The overall theme of DS2 from what we've seen so far + Kojima's comments seems to be the concept of opposites, inverses, and dualities, as though it's saying, "take the entire idea and turn it inside out and upside down." It appears to challenge the viewer to subvert whatever expectation/understanding they have based on the first game. It's eternal recurrence as seen through a mirror. The first game was themed around blue and black, this one is red and white. Connection becomes disconnection. Hope becomes despair. Age becomes youth. Repetition becomes change.
Buckle up, I've got thoughts.
(This pattern of contrasts illustrates a theory I've had since DS1 based on Nietzsche's "Thus Spake Zarathustra" and the three-stage journey of metamorphoses--camel -> lion -> child--required to become the overman, but that'll be a separate post. If you're already familiar with the book, just know that in this context DS1 would be the camel and thus DS2 encompasses the lion.)

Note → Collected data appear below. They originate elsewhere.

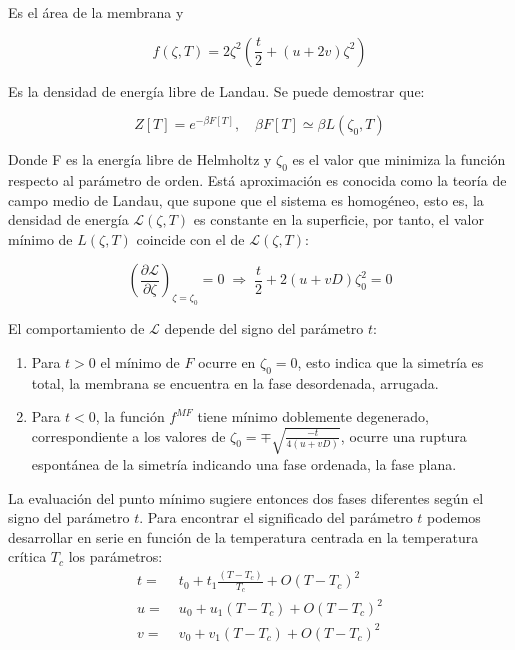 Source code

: Es el área de la membrana y 

\begin{equation}
f(\zeta,T)=2\zeta^2\!\left( \frac{t}{2} + (u+2v)\zeta^2\right)
\end{equation}

Es la densidad de energía libre de Landau. Se puede demostrar que:

\begin{equation}
Z[T]= e^{-\beta F[T]}, \quad \beta F[T]\simeq \beta L(\zeta_0,T)
\end{equation}

Donde F es la energía libre de Helmholtz  y $\zeta_0$ es el valor que minimiza
la función respecto al parámetro de orden. Está aproximación es conocida 
como la teoría de campo medio de Landau, que supone que el sistema es
homogéneo, esto es, la densidad de energía $\mathcal{L}(\zeta,T)$ es constante
en la superficie, por tanto, el valor mínimo de $L(\zeta,T)$ coincide con el de
$\mathcal{L}(\zeta,T)$: 

\begin{equation}
\left(\frac{\partial \mathcal{L}}{\partial \zeta}\right)_{\!\zeta=\zeta_0}\!=0 \; \Rightarrow \; \frac{t}{2}+2(u+vD)\zeta_0^2=0
\end{equation}
 
El comportamiento de $\mathcal{L}$ depende del signo del parámetro $t$:

\begin{enumerate}
\item Para $t>0$ el mínimo de $F$ ocurre en $\zeta_0=0$, esto indica que la
  simetría es total, la membrana se encuentra en la fase desordenada,
  arrugada.
\item Para $t<0$, la función $f^{MF}$ tiene mínimo doblemente
  degenerado, correspondiente a los valores de $\zeta_0=\mp
  \sqrt{\frac{-t}{4(u+vD)}}$, ocurre una ruptura espontánea de la simetría indicando
  una fase ordenada, la fase plana.
\end{enumerate}

La evaluación del punto mínimo sugiere entonces dos fases diferentes según el
signo del parámetro $t$. Para encontrar el significado del parámetro $t$
podemos desarrollar en serie en función de la temperatura centrada en la
temperatura crítica $T_c$ los parámetros:
\begin{align}
t=&\; t_0+t_1\frac{(T-T_c)}{T_c}+O(T-T_c)^2\\
u=&\; u_0+u_1(T-T_c)+O(T-T_c)^2\\
v=&\; v_0+v_1(T-T_c)+O(T-T_c)^2
\end{align}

So, in DS1, Higgs is a hyper-fatalist obsessed with extinction. It's easy to assume that hasn't changed, that he's still dedicated to Amelie and wants to end the world... Too easy, right? Has anything Kojima has written ever been that simple?
I raise you this: In the vein of eternal recurrence, Sam becomes Cliff and Higgs becomes Amelie/Bridget... but this is not a literal retelling, rather, a metaphorical one. A dark mirror to the stories we already know.

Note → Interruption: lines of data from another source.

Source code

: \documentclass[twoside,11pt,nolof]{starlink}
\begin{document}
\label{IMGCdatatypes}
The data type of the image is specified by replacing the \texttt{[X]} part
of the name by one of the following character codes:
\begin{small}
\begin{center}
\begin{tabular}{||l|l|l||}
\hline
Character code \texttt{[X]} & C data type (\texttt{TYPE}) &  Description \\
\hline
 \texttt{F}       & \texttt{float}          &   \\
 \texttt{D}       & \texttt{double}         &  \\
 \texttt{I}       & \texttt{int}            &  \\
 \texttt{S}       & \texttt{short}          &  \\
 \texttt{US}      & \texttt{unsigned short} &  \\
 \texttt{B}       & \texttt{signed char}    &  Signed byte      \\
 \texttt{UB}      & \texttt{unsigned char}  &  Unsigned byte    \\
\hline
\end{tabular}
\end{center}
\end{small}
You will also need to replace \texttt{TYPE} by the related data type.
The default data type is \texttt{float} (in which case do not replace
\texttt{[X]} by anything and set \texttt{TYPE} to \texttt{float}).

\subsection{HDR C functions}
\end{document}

So if the theme is opposition, what's the opposite of extinction? Creation. What's the first thing we learn about Higgs in the DS2 trailers? He's a musician now. He sings and he plays guitar. And, arguably, music is the very essence and lifeblood of creation itself, one of the very first things mankind created when our species was in its infancy. Further, Higgs uses his own umbilical cord (yes, it's an umbilical cord), as a guitar jack, channeling his ties to life, death, and his own soul in his performance, highlighting that he has an intimate connection to this core act of creativity. More about that in this post.
Now, DS1 already has a lot of themes and motifs surrounding duality, most notably the concept of chirality: two things that are each other's opposite, two hands imperfectly overlapping, two objects that act as one another's mirror. Powerful things happen when they collide--anything ranging from drug interactions to voidouts to the very birth of the universe.

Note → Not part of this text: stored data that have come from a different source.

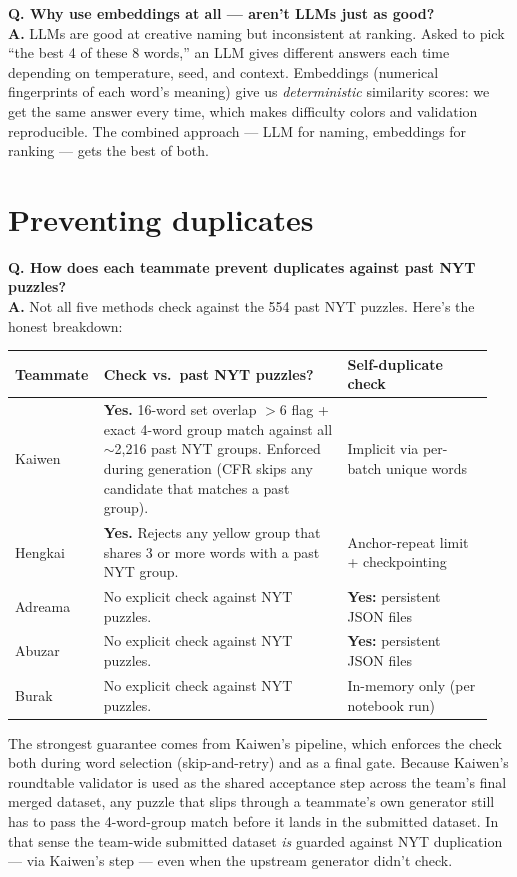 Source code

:\documentclass[11pt, letterpaper]{article}
\newcommand{\qitem}[1]{\vspace{0.6em}\noindent\textbf{\color{accent}Q. #1}\\[0.2em]}
\newcommand{\aitem}{\noindent\textbf{A.} }
\begin{document}
\qitem{Why use embeddings at all --- aren't LLMs just as good?}
\aitem
LLMs are good at creative naming but inconsistent at ranking. Asked to pick
``the best 4 of these 8 words,'' an LLM gives different answers each time
depending on temperature, seed, and context. Embeddings (numerical
fingerprints of each word's meaning) give us \emph{deterministic} similarity
scores: we get the same answer every time, which makes difficulty colors
and validation reproducible. The combined approach --- LLM for naming,
embeddings for ranking --- gets the best of both.

\section*{Preventing duplicates}

\qitem{How does each teammate prevent duplicates against past NYT puzzles?}
\aitem
Not all five methods check against the 554 past NYT puzzles. Here's the
honest breakdown:

\begin{center}
\small
\begin{tabular}{p{0.15\linewidth} p{0.5\linewidth} p{0.3\linewidth}}
\toprule
\textbf{Teammate} & \textbf{Check vs.~past NYT puzzles?} & \textbf{Self-duplicate check} \\
\midrule
Kaiwen  & \textbf{Yes.} 16-word set overlap $>\!6$ flag + exact 4-word group match against all $\sim$2{,}216 past NYT groups. Enforced during generation (CFR skips any candidate that matches a past group). & Implicit via per-batch unique words \\
Hengkai & \textbf{Yes.} Rejects any yellow group that shares 3 or more words with a past NYT group. & Anchor-repeat limit + checkpointing \\
Adreama & No explicit check against NYT puzzles. & \textbf{Yes:} persistent JSON files \\
Abuzar  & No explicit check against NYT puzzles. & \textbf{Yes:} persistent JSON files \\
Burak   & No explicit check against NYT puzzles. & In-memory only (per notebook run) \\
\bottomrule
\end{tabular}
\end{center}

The strongest guarantee comes from Kaiwen's pipeline, which enforces the check
both during word selection (skip-and-retry) and as a final gate. Because
Kaiwen's roundtable validator is used as the shared acceptance step across
the team's final merged dataset, any puzzle that slips through a teammate's
own generator still has to pass the 4-word-group match before it lands in the
submitted dataset. In that sense the team-wide submitted dataset \emph{is}
guarded against NYT duplication --- via Kaiwen's step --- even when the
upstream generator didn't check.
\end{document}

If I'm reading this right, Sam is set to become the chiral counterpart to his father's tragedy and Higgs is set to become the chiral counterpart to the extinction entity. The same narratives we know, recurring once more, but flipped to become something entirely new at the same time. A rope that becomes a stick and a stick that becomes a rope. Humanity will always need both; the stick is not evil for serving its purpose, nor is the rope inherently good for doing its job. "Whatever is done for love always occurs beyond good and evil."
I'm calling it now: Higgs is not serving Amelie, not seeking to bring her back, not trying to become her. He is rebelling against the idea of her, unshackling himself from the role she placed him in, taking back the autonomy he lost and acting to avenge the abandonment and manipulation he suffered. He's claiming her image as his own to make a mockery of what she represents, painting himself up to look like her decaying corpse, all in an effort to prove she no longer controls him, defiantly asserting, "The queen is dead... long live the king." And so, what is there left for him to do but throw himself into reckless acts of creation? Life from death. Extinction Entity? Cute. Try this on for size: Creation Entity.